2017 law of the Islamic Republic of Iran

Law of "confrontation with human-rights violations, and USA adventuresome and terrorist measures in the region" (قانون مقابله با نقض حقوق بشر و اقدامات ماجراجویانه و تروریستی آمریکا در منطقه) is a comprehension plan; including 9 sections, in 27 articles. It has been ratified in the National-Security and Foreign-Policy Commission of the Islamic Consultative Assembly of Iran.

== Sections ==
The mentioned plan/law which was approved on 13 August 2017, is presented in nine sections, consisting: generalities, definitions, strategy, US support for terrorism, US human rights abuses, punishments and mutual actions, countering US economic sanctions, supporting Iranian citizens, and coordination.

== The meeting ==
During the related meeting, the Islamic Council's representatives reached a consensus with 211 votes in favor, 6 votes against, and one abstention, approving an immediate legal strategy to counter the adventurous and terrorist actions of the United States in the region.
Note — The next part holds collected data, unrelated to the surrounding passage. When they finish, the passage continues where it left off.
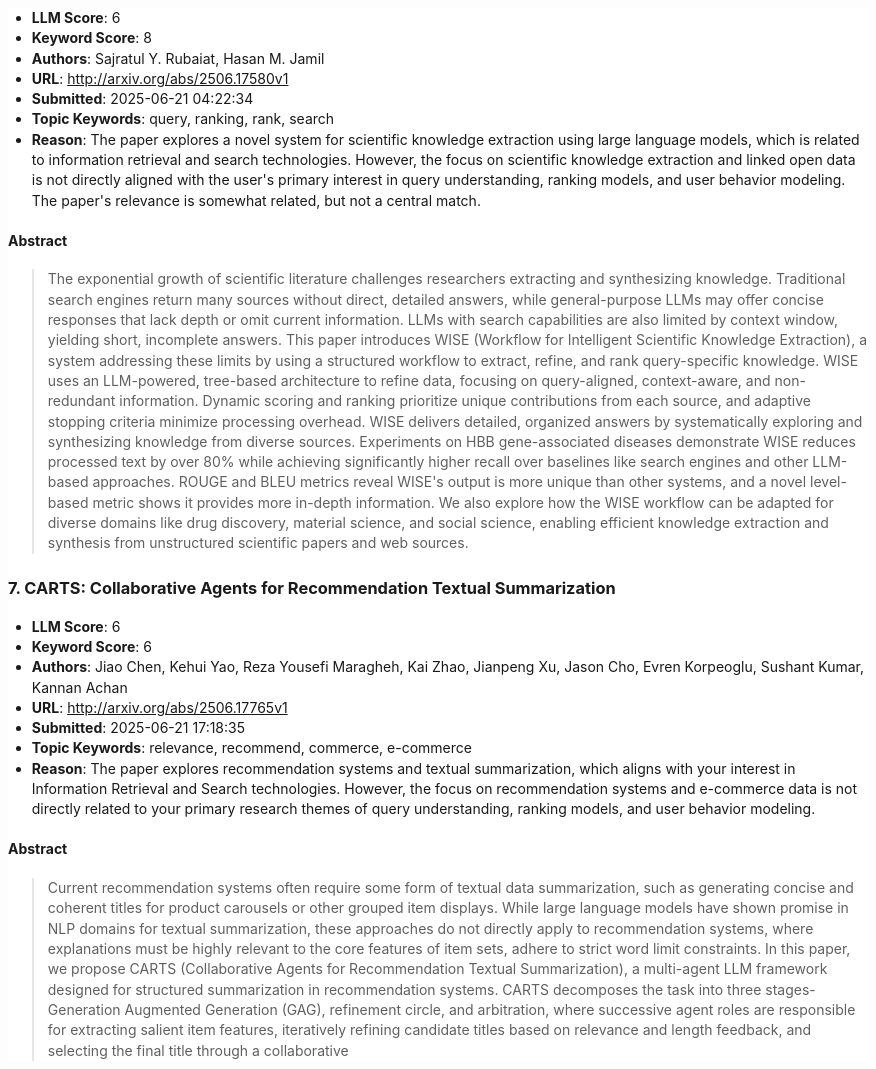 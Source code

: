 - **LLM Score**: 6
- **Keyword Score**: 8
- **Authors**: Sajratul Y. Rubaiat, Hasan M. Jamil
- **URL**: <http://arxiv.org/abs/2506.17580v1>
- **Submitted**: 2025-06-21 04:22:34
- **Topic Keywords**: query, ranking, rank, search
- **Reason**: The paper explores a novel system for scientific knowledge extraction using large language models, which is related to information retrieval and search technologies. However, the focus on scientific knowledge extraction and linked open data is not directly aligned with the user's primary interest in query understanding, ranking models, and user behavior modeling. The paper's relevance is somewhat related, but not a central match.

#### Abstract
> The exponential growth of scientific literature challenges researchers
extracting and synthesizing knowledge. Traditional search engines return many
sources without direct, detailed answers, while general-purpose LLMs may offer
concise responses that lack depth or omit current information. LLMs with search
capabilities are also limited by context window, yielding short, incomplete
answers. This paper introduces WISE (Workflow for Intelligent Scientific
Knowledge Extraction), a system addressing these limits by using a structured
workflow to extract, refine, and rank query-specific knowledge. WISE uses an
LLM-powered, tree-based architecture to refine data, focusing on query-aligned,
context-aware, and non-redundant information. Dynamic scoring and ranking
prioritize unique contributions from each source, and adaptive stopping
criteria minimize processing overhead. WISE delivers detailed, organized
answers by systematically exploring and synthesizing knowledge from diverse
sources. Experiments on HBB gene-associated diseases demonstrate WISE reduces
processed text by over 80% while achieving significantly higher recall over
baselines like search engines and other LLM-based approaches. ROUGE and BLEU
metrics reveal WISE's output is more unique than other systems, and a novel
level-based metric shows it provides more in-depth information. We also explore
how the WISE workflow can be adapted for diverse domains like drug discovery,
material science, and social science, enabling efficient knowledge extraction
and synthesis from unstructured scientific papers and web sources.

### 7. CARTS: Collaborative Agents for Recommendation Textual Summarization

- **LLM Score**: 6
- **Keyword Score**: 6
- **Authors**: Jiao Chen, Kehui Yao, Reza Yousefi Maragheh, Kai Zhao, Jianpeng Xu, Jason Cho, Evren Korpeoglu, Sushant Kumar, Kannan Achan
- **URL**: <http://arxiv.org/abs/2506.17765v1>
- **Submitted**: 2025-06-21 17:18:35
- **Topic Keywords**: relevance, recommend, commerce, e-commerce
- **Reason**: The paper explores recommendation systems and textual summarization, which aligns with your interest in Information Retrieval and Search technologies. However, the focus on recommendation systems and e-commerce data is not directly related to your primary research themes of query understanding, ranking models, and user behavior modeling.

#### Abstract
> Current recommendation systems often require some form of textual data
summarization, such as generating concise and coherent titles for product
carousels or other grouped item displays. While large language models have
shown promise in NLP domains for textual summarization, these approaches do not
directly apply to recommendation systems, where explanations must be highly
relevant to the core features of item sets, adhere to strict word limit
constraints. In this paper, we propose CARTS (Collaborative Agents for
Recommendation Textual Summarization), a multi-agent LLM framework designed for
structured summarization in recommendation systems. CARTS decomposes the task
into three stages-Generation Augmented Generation (GAG), refinement circle, and
arbitration, where successive agent roles are responsible for extracting
salient item features, iteratively refining candidate titles based on relevance
and length feedback, and selecting the final title through a collaborative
The urgency of this plan stems from the American government's behavior, which has endangered the region's security, as well as the hostile policies of the United States towards the Islamic Republic of Iran. Kazem Jalali, a member of the Parliament's National Security and Foreign Policy Commission, acted as the architect of this plan, while Hossein Ali Haji Deligani, the representative of Shahinshahr, and Akbar Ranjbarzadeh, the representative of Asadabad, voiced their opposition. Notably, 131 members of the Islamic Council have signed this plan. Following its urgent approval, the representatives expressed their discontent by chanting "death to America."
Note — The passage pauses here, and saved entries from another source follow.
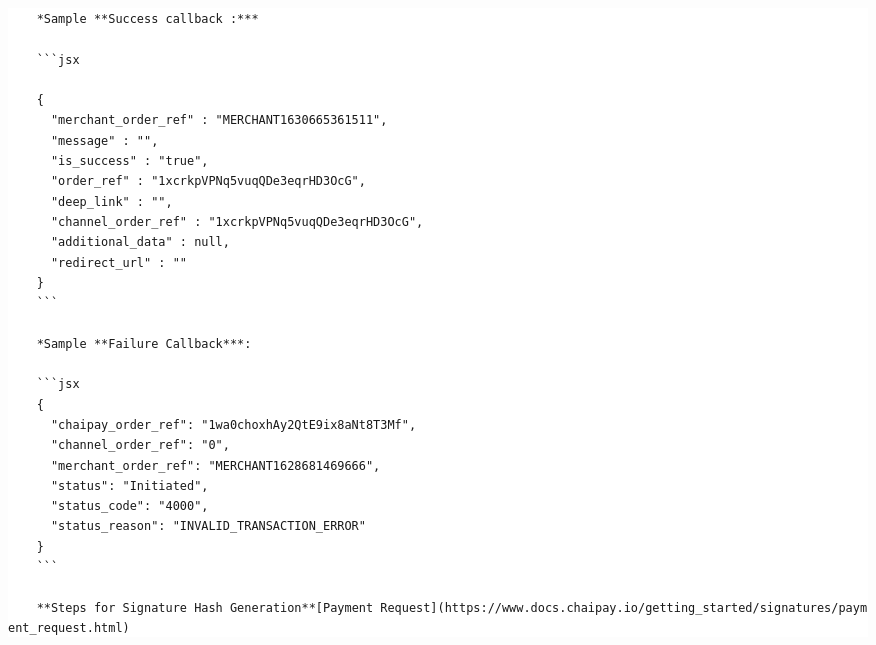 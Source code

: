         *Sample **Success callback :***

        ```jsx

        {
          "merchant_order_ref" : "MERCHANT1630665361511",
          "message" : "",
          "is_success" : "true",
          "order_ref" : "1xcrkpVPNq5vuqQDe3eqrHD3OcG",
          "deep_link" : "",
          "channel_order_ref" : "1xcrkpVPNq5vuqQDe3eqrHD3OcG",
          "additional_data" : null,
          "redirect_url" : ""
        }
        ```

        *Sample **Failure Callback***:

        ```jsx
        {
          "chaipay_order_ref": "1wa0choxhAy2QtE9ix8aNt8T3Mf",
          "channel_order_ref": "0",
          "merchant_order_ref": "MERCHANT1628681469666",
          "status": "Initiated",
          "status_code": "4000",
          "status_reason": "INVALID_TRANSACTION_ERROR"
        }
        ```

        **Steps for Signature Hash Generation**[Payment Request](https://www.docs.chaipay.io/getting_started/signatures/payment_request.html)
==Determining the strategy==
Based on the Iranian Islamic Council Research Center: Article 3- The Ministry of Foreign Affairs, the Ministry of Defense and Support of the Armed Forces, the Ministry of Information, the Islamic Revolutionary Guard Corps, the Quds Force of the Islamic Revolutionary Guard Corps, the Islamic Republic Army are required to adhere to the hierarchy of the armed forces and the coordination of the Supreme National Security Council within six months after the approval of this law. Concerning formulating and presenting a comprehensive strategy plan to address the threats posed by the United States and its detrimental activities against the Islamic Republic of Iran, including its hegemonic, terrorist, and divisive policies, illegal security and military interventions in the region, as well as the military and intelligence support provided by the United States to combat terrorism and extremism and its hegemonic policies, America must take action at both regional and global levels. Furthermore, America is obligated to submit an annual report to the Islamic Council regarding the progress made in implementing these strategies. Certain parts of the report may be classified as confidential.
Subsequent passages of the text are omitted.